Ich möchte also alle normalen "&" durch ein speical-Font-& ersetzen.  Wo steckt der Fehler in meiner Anweisung ?!


mfg Daniel


----------



## chmee (16. April 2012)

Die jQuery-Funktion $() sucht/findet DOM-Objekte, keine Zeichen des HTML-Inhalts. jQuery kann Dir beim Abarbeiten der Objekte behilflich sein, die Ersetzung passiert mit einfachem Javascript

http://www.jquery4u.com/dom-modification/jquery-find-replace-characters-loop/


> jQuery('html').each(function(i){ jQuery(this).text(jQuery(this).text().replace('&amp;','<span class='specialFont'>&amp;</span>'))})



Vielleicht geht es auch mit dem Universal-Selector $('*')

mfg chmee


----------



## DiDiJo (16. April 2012)

Mkay .... ich proier das mal aus.

Ich habe mich auf die offizielle Doku verlassen und habe da folgenden Absatz gefunden:


> As of jQuery 1.4, .replaceWith() can also work on disconnected DOM nodes. For example, with the following code, .replaceWith() returns a jQuery set containing only a paragraph.:
> 
> $("<div/>").replaceWith("<p></p>");



Ich habe gedacht ich könnte so nach beliebiges Zeichen suchen.


Wenn ich das "jQuery Find and Replace Characters Loop" Beispiel ausprobiere, sieht die Webseite so aus, als wäre sämtlicher Inhalt als Plain-Text ins HTML-Tag geschrieben (zumindest interpretiert das so der Firebug). 

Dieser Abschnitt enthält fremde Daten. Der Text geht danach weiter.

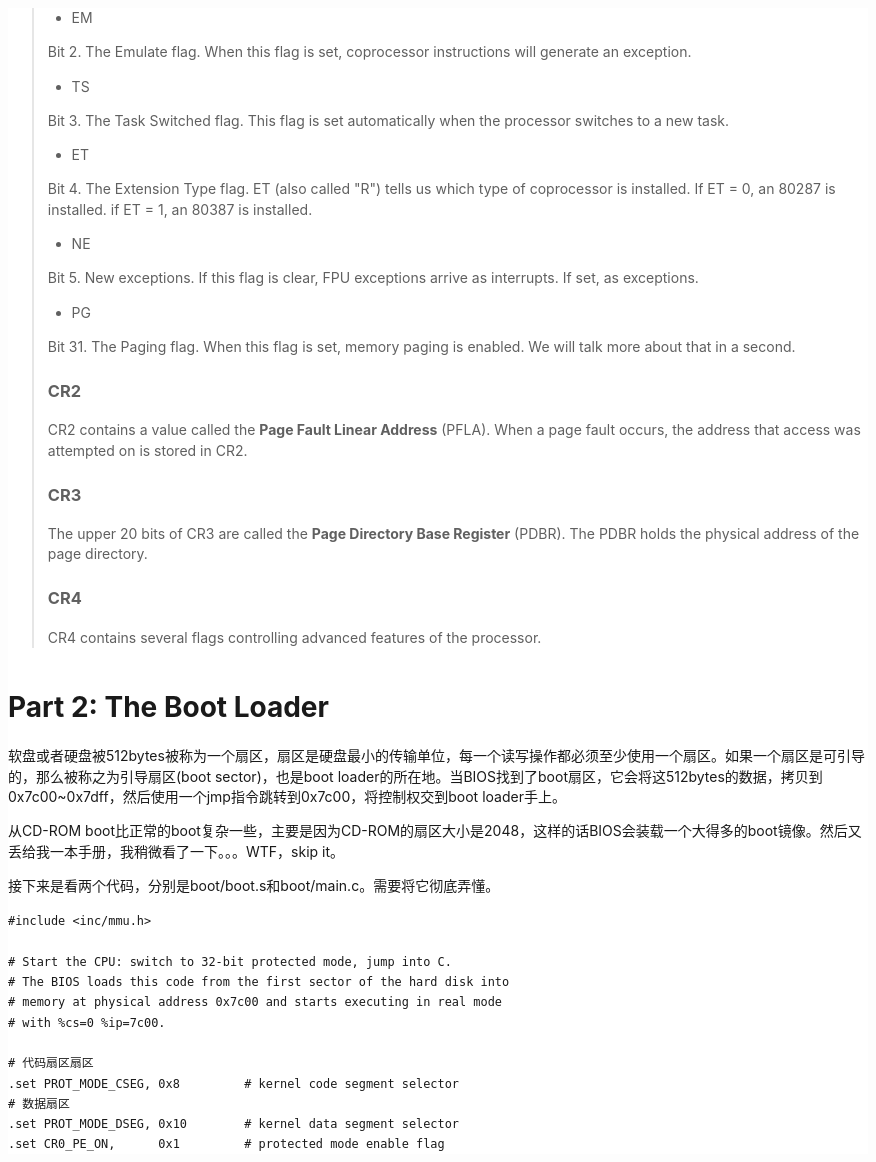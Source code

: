 >
>- EM
>
>  Bit 2. The Emulate flag. When this flag is set, coprocessor instructions will generate an exception.
>
>- TS
>
>  Bit 3. The Task Switched flag. This flag is set automatically when the processor switches to a new task.
>
>- ET
>
>  Bit 4. The Extension Type flag. ET (also called "R") tells us which type of coprocessor is installed. If ET = 0, an 80287 is installed. if ET = 1, an 80387 is installed.
>
>- NE
>
>  Bit 5. New exceptions. If this flag is clear, FPU exceptions arrive as interrupts. If set, as exceptions.
>
>- PG
>
>  Bit 31. The Paging flag. When this flag is set, memory paging is enabled. We will talk more about that in a second.
>
>### CR2
>
>CR2 contains a value called the **Page Fault Linear Address** (PFLA). When a page fault occurs, the address that access was attempted on is stored in CR2.
>
>### CR3
>
>The upper 20 bits of CR3 are called the **Page Directory Base Register** (PDBR). The PDBR holds the physical address of the page directory.
>
>### CR4
>
>CR4 contains several flags controlling advanced features of the processor.

# Part 2: The Boot Loader

软盘或者硬盘被512bytes被称为一个扇区，扇区是硬盘最小的传输单位，每一个读写操作都必须至少使用一个扇区。如果一个扇区是可引导的，那么被称之为引导扇区(boot sector)，也是boot loader的所在地。当BIOS找到了boot扇区，它会将这512bytes的数据，拷贝到0x7c00~0x7dff，然后使用一个jmp指令跳转到0x7c00，将控制权交到boot loader手上。

从CD-ROM boot比正常的boot复杂一些，主要是因为CD-ROM的扇区大小是2048，这样的话BIOS会装载一个大得多的boot镜像。然后又丢给我一本手册，我稍微看了一下。。。WTF，skip it。

接下来是看两个代码，分别是boot/boot.s和boot/main.c。需要将它彻底弄懂。

```assembly
#include <inc/mmu.h>

# Start the CPU: switch to 32-bit protected mode, jump into C.
# The BIOS loads this code from the first sector of the hard disk into
# memory at physical address 0x7c00 and starts executing in real mode
# with %cs=0 %ip=7c00.

# 代码扇区扇区
.set PROT_MODE_CSEG, 0x8         # kernel code segment selector
# 数据扇区
.set PROT_MODE_DSEG, 0x10        # kernel data segment selector
.set CR0_PE_ON,      0x1         # protected mode enable flag

```
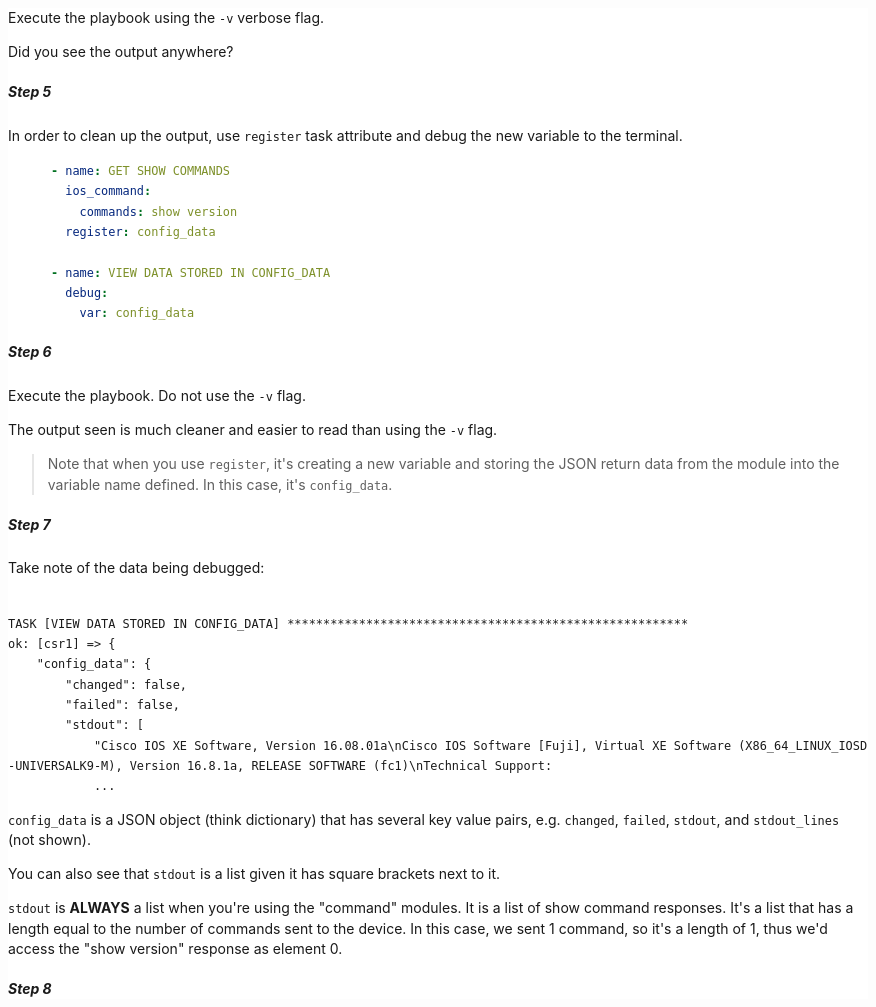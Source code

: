 Execute the playbook using the `-v` verbose flag.

Did you see the output anywhere?

##### Step 5

In order to clean up the output, use `register` task attribute and debug the new variable to the terminal.

```yaml
      - name: GET SHOW COMMANDS
        ios_command:
          commands: show version
        register: config_data

      - name: VIEW DATA STORED IN CONFIG_DATA
        debug:
          var: config_data
```

##### Step 6

Execute the playbook.  Do not use the `-v` flag.

The output seen is much cleaner and easier to read than using the `-v` flag.

> Note that when you use `register`, it's creating a new variable and storing the JSON return data from the module into the variable name defined.  In this case, it's `config_data`.

##### Step 7

Take note of the data being debugged:

```

TASK [VIEW DATA STORED IN CONFIG_DATA] ********************************************************
ok: [csr1] => {
    "config_data": {
        "changed": false,
        "failed": false,
        "stdout": [
            "Cisco IOS XE Software, Version 16.08.01a\nCisco IOS Software [Fuji], Virtual XE Software (X86_64_LINUX_IOSD-UNIVERSALK9-M), Version 16.8.1a, RELEASE SOFTWARE (fc1)\nTechnical Support:
            ...
```

`config_data` is a JSON object (think dictionary) that has several key value pairs, e.g. `changed`, `failed`, `stdout`, and `stdout_lines` (not shown).

You can also see that `stdout` is a list given it has square brackets next to it.  

`stdout` is **ALWAYS** a list when you're using the "command" modules.  It is a list of show command responses.  It's a list that has a length equal to the number of commands sent to the device.  In this case, we sent 1 command, so it's a length of 1, thus we'd access the "show version" response as element 0.

##### Step 8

Einen Testlink darf ich lkeider nicht öffentlich setzten ... gibbét nur auf anfrage


----------



## chmee (16. April 2012)

http://jsfiddle.net/NBcmZ/8/

Hier erstmal ein Beispiel für beide Fälle. Und man sieht, was Du beschrieben hast, die html-tags werden plain eingetragen. Daran hab ich vorhin nicht gedacht. Da ich mit einer anderen Arbeit weitermachen muß, hoffe ich, dass gleich der Nächste eine passende Lösung liefern kann.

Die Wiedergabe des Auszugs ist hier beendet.